§ **What is needed**
Look for "waren" in the records and copy every line that has it.

Start of Data extracts

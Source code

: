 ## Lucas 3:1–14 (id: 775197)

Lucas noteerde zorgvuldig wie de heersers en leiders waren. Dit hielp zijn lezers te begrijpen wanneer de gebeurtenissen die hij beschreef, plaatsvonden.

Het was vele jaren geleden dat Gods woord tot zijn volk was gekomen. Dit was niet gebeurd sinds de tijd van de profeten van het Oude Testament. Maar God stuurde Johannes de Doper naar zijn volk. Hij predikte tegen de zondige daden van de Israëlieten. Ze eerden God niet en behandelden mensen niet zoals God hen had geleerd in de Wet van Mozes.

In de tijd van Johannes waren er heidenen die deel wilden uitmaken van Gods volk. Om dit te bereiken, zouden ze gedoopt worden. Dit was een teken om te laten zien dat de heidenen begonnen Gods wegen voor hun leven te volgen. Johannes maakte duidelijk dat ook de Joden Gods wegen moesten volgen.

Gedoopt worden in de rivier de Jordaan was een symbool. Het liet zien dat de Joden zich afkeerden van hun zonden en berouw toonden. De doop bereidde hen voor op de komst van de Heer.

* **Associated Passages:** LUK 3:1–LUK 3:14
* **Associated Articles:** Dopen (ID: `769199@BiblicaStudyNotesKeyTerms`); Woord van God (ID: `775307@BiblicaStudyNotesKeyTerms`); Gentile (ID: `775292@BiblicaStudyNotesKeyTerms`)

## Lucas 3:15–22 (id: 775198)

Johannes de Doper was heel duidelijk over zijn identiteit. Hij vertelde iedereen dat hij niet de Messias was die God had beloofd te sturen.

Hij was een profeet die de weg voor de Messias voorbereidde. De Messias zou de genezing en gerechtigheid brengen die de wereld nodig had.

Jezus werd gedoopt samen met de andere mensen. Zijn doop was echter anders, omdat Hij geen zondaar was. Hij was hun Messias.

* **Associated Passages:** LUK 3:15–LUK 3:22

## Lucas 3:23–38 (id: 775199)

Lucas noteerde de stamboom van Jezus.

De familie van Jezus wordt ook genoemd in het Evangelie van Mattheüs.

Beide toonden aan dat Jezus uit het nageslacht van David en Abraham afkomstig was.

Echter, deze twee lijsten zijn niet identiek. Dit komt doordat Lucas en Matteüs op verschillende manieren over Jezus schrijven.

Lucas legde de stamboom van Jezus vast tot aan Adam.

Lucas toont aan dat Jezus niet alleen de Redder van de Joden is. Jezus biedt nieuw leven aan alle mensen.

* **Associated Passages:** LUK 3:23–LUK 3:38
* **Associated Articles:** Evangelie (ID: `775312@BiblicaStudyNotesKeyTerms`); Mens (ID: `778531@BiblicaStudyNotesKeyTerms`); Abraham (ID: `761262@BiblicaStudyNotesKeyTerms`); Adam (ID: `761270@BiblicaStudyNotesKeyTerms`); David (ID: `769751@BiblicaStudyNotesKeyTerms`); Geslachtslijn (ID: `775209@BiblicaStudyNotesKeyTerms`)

End of Data extracts
Start of Data extracts

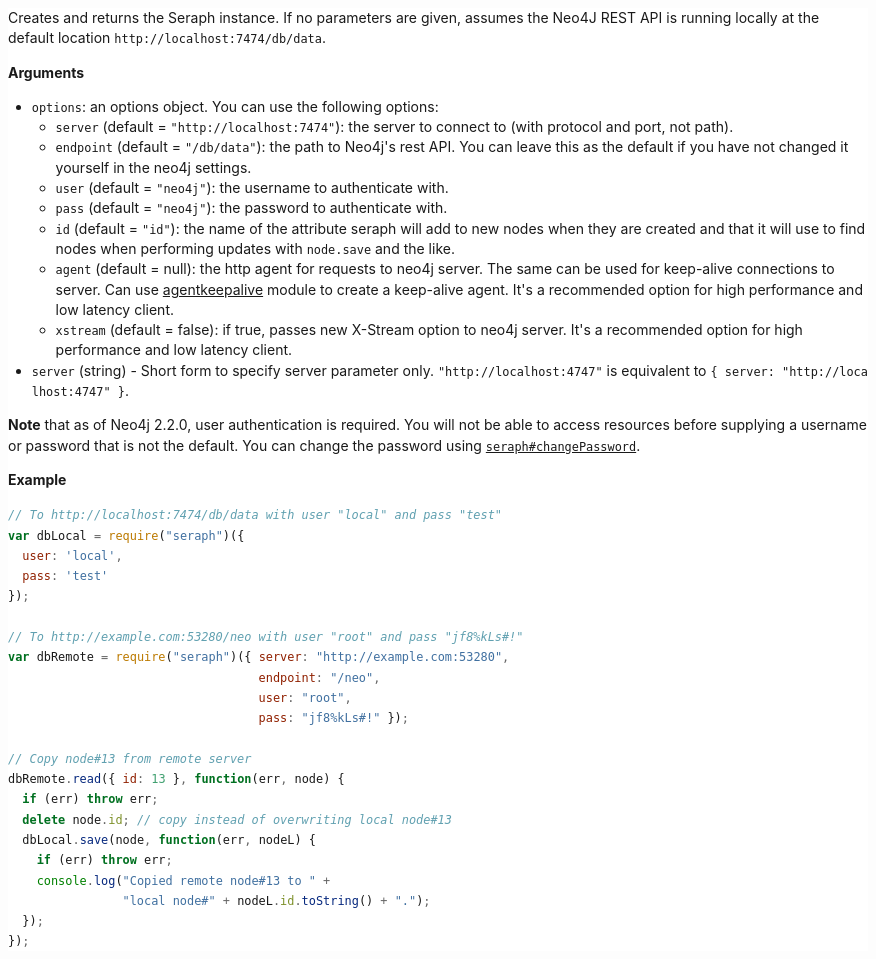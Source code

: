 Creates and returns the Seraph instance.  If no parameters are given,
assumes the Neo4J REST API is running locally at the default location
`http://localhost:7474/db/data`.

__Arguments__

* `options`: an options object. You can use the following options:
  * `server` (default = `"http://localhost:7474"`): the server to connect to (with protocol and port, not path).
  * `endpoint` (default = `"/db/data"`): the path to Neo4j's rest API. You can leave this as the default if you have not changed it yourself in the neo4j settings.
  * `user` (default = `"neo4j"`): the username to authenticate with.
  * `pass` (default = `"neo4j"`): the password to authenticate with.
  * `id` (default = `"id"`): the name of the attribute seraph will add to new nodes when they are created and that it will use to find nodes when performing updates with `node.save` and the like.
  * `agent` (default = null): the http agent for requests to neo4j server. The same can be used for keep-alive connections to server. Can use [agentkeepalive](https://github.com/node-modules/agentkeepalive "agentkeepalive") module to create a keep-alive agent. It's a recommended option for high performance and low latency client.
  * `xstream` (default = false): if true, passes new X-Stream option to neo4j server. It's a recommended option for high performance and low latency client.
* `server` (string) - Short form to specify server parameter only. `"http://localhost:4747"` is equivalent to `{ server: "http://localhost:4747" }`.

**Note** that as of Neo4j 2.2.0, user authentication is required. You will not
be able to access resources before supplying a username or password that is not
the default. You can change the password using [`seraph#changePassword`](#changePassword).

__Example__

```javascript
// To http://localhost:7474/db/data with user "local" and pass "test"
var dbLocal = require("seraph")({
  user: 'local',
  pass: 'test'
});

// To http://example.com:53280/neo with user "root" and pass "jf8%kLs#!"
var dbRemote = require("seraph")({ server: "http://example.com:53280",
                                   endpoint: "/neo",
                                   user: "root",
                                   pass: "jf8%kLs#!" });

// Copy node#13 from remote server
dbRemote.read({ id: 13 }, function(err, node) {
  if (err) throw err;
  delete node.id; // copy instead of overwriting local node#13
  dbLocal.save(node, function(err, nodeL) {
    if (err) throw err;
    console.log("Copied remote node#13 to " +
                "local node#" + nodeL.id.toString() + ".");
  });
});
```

End of Data extracts
Start of Data extracts

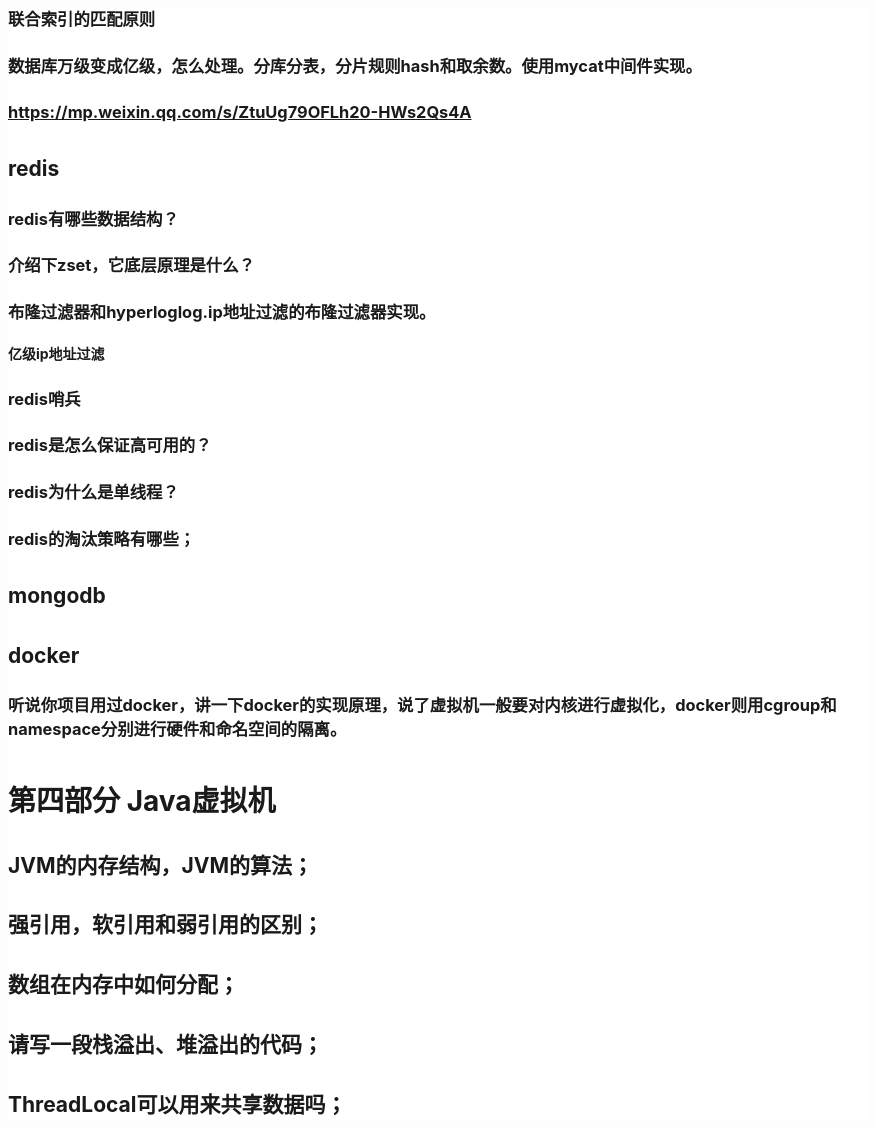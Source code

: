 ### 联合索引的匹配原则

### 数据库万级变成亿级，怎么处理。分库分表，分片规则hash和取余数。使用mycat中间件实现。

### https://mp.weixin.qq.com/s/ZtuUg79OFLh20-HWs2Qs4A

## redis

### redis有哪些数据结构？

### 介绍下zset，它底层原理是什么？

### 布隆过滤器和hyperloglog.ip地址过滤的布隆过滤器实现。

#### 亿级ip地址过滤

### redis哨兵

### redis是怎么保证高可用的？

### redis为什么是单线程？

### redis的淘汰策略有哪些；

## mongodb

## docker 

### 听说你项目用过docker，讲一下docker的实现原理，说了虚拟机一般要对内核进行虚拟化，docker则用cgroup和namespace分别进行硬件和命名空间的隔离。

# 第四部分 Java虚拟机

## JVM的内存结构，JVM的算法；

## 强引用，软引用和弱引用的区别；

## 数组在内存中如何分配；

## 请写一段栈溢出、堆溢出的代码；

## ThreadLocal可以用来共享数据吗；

End of Data extracts

§ **Response to the exercise**
Lucas noteerde zorgvuldig wie de heersers en leiders waren. Dit hielp zijn lezers te begrijpen wanneer de gebeurtenissen die hij beschreef, plaatsvonden.
In de tijd van Johannes waren er heidenen die deel wilden uitmaken van Gods volk. Om dit te bereiken, zouden ze gedoopt worden. Dit was een teken om te laten zien dat de heidenen begonnen Gods wegen voor hun leven te volgen. Johannes maakte duidelijk dat ook de Joden Gods wegen moesten volgen.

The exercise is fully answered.